Für die vier Sektoren Industrie, Gewerbe-Dienstleistung-Handel, Private Haushalte und Verkehr hat der Senat rund 40 Maßnahmenbereiche identifiziert und deren CO2-Einsparungspotential ermitteln lassen. Danach soll der Sektor private Haushalte den Ausstoß bis 2030 um weitere knapp 1,7 Millionen Tonnen CO2 senken, der Sektor Gewerbe, Handel, Dienstleistungen um 1,7 Millionen Tonnen, die Industrie um 2,2 Millionen Tonnen und der Verkehr um rund 820.000 Tonnen. Rund 600.000 Tonnen CO2-Einsparung seien keinem Sektor direkt zugeordnet, sondern sollen als Gemeinschaftsleistung bis 2030 erbracht werden.
„Wir werden alles dafür tun, unseren Beitrag zu leisten: Gebäude müssen modernisiert und die Verkehrswende weiter vorangebracht werden. Viele Hamburger Industrieunternehmen haben sich bereits verpflichtet, die Prozesse effizienter zu gestalten und weiter zu dekarbonisieren - genau wie bei der Fernwärme“, sagte Kerstan. Hier sei die Stadt auf einem guten Weg. Nun gelte es, in den nächsten Monaten das Eckpunktepapier in einen detaillierten Klimaplan mit konkreten Maßnahmen zu übersetzen.
Die Opposition kritisierte den Klimaplan. „Senator Kerstan verschärft Hamburgs Klimaziele ohne deren Erreichung mit konkreten Maßnahmen zu unterfüttern. Das ist Klimapolitik als Luftschloss“, sagte die FDP-Abgeordnete Anna von Treuenfels. Kerstan könne auch nicht sagen, wo genügend Geld herkommen soll, um Wirtschaft und Bürger bei der Dekarbonisierung wirksam zu unterstützen. Das und verschärfte Auflagen könnte besonders bei energieintensiv arbeitenden Betrieben eine Abwanderungswelle aus Hamburg auslösen.
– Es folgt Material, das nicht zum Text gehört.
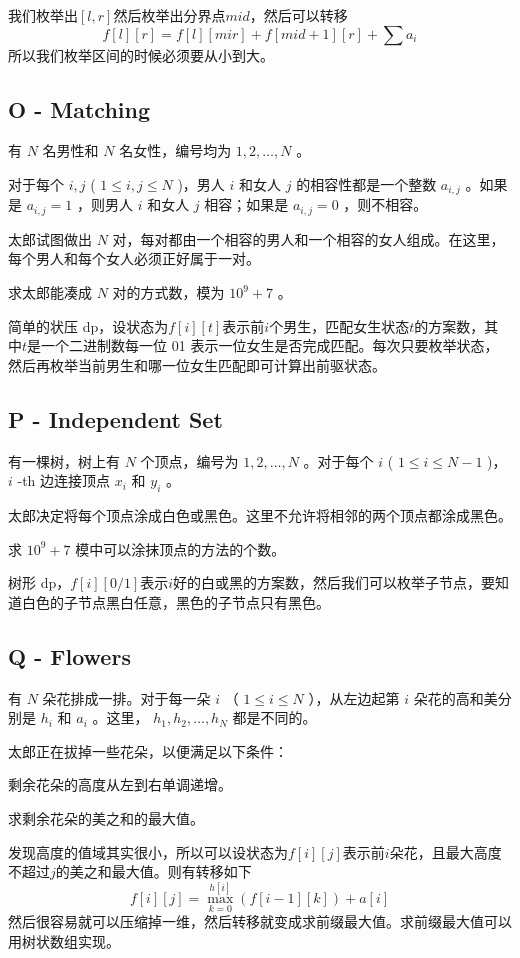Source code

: 我们枚举出$[l,r]$然后枚举出分界点$mid$，然后可以转移
$$
f[l][r]=f[l][mir] + f[mid+1][r] +\sum a_i
$$
所以我们枚举区间的时候必须要从小到大。


\subsection{O - Matching}
\begin{framed}
    有 $N$ 名男性和 $N$ 名女性，编号均为 $1, 2, \ldots, N$ 。

    对于每个 $i, j$ ( $1 \leq i, j \leq N$ )，男人 $i$ 和女人 $j$ 的相容性都是一个整数 $a _{i, j}$ 。如果是 $a_{i, j} = 1$ ，则男人 $i$ 和女人 $j$ 相容；如果是 $a _ {i, j} = 0$ ，则不相容。

    太郎试图做出 $N$ 对，每对都由一个相容的男人和一个相容的女人组成。在这里，每个男人和每个女人必须正好属于一对。

    求太郎能凑成 $N$ 对的方式数，模为 $10^9 + 7$ 。
\end{framed}
简单的状压 dp，设状态为$f[i][t]$表示前$i$个男生，匹配女生状态$t$的方案数，其中$t$是一个二进制数每一位 01 表示一位女生是否完成匹配。每次只要枚举状态，然后再枚举当前男生和哪一位女生匹配即可计算出前驱状态。


\subsection{P - Independent Set}
\begin{framed}
    有一棵树，树上有 $N$ 个顶点，编号为 $1, 2, \ldots, N$ 。对于每个 $i$ ( $1 \leq i \leq N - 1$ )， $i$ -th 边连接顶点 $x_i$ 和 $y_i$ 。

    太郎决定将每个顶点涂成白色或黑色。这里不允许将相邻的两个顶点都涂成黑色。

    求 $10^9 + 7$ 模中可以涂抹顶点的方法的个数。
\end{framed}
树形 dp，$f[i][0/1]$表示$i$好的白或黑的方案数，然后我们可以枚举子节点，要知道白色的子节点黑白任意，黑色的子节点只有黑色。


\subsection{Q - Flowers}
\begin{framed}
    有 $N$ 朵花排成一排。对于每一朵 $i$ （ $1 \leq i \leq N$ ），从左边起第 $i$ 朵花的高和美分别是 $h_i$ 和 $a_i$ 。这里， $h_1, h_2, \ldots, h_N$ 都是不同的。

    太郎正在拔掉一些花朵，以便满足以下条件：

    剩余花朵的高度从左到右单调递增。

    求剩余花朵的美之和的最大值。
\end{framed}
发现高度的值域其实很小，所以可以设状态为$f[i][j]$表示前$i$朵花，且最大高度不超过$j$的美之和最大值。则有转移如下
\[
    f[i][j] = \max_{k=0}^{h[i]}( f[i-1][k]) + a[i]
\]
然后很容易就可以压缩掉一维，然后转移就变成求前缀最大值。求前缀最大值可以用树状数组实现。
Auch der Industrieverband Hamburg kritisierte die neuen Klimaziele des Senats. „Es reicht nicht, wenn die Politik spontan die Ziele verschärft, denn damit ist dem Klimaschutz noch nicht geholfen“, sagte der Vorsitzende Matthias Boxberger. „Wo sind die neuen zusätzlichen Investitionen der Stadt, um die Industrie bei der Erreichung der ambitionierten Ziele zu unterstützen? Klar ist, ohne ein schnelles Anwachsen erneuerbarer Energien im Strommix werden die Ziele nicht erreichbar sein.“
Für den Naturschutzbund (NABU) bleiben die vorgestellten Eckpunkte viel zu unkonkret. „Noch gibt es keinen Plan vom Klimaplan. Um die Klimaziele zu erreichen, braucht es die klimapolitische Bazooka“, sagte der Vorsitzende Malte Siegert. Statt mit dem Finger auf andere zu zeigen und zu erwarten, dass Industrie, Gewerbe und private Haushalte sich von sich aus bewegen, sollte die Stadt lieber das machen, worauf sie selber Einfluss nehmen kann: Solaranlagen auf alle städtischen Gebäude, auf Parkplätze und andere versiegelte Freiflächen. Zudem müsse der Verkehr radikal reduziert werden.
Die Klimabewegung Fridays for Future bezeichnete die Pläne als „bitter und geradezu grotesk“. „Wie diese Regierung ihre eigenen Ziele, geschweige denn die Verpflichtungen des Pariser Klimaabkommens, einhalten will, hinterlässt noch immer ein großes Fragezeichen“, sagt Sprecherin Annika Rittmann. Auch der wissenschaftliche Klimabeirat des Senats habe bestätigt, dass die aktuellen Maßnahmen nicht einmal ausreichen würden, um die alten Ziele des Senats einzuhalten.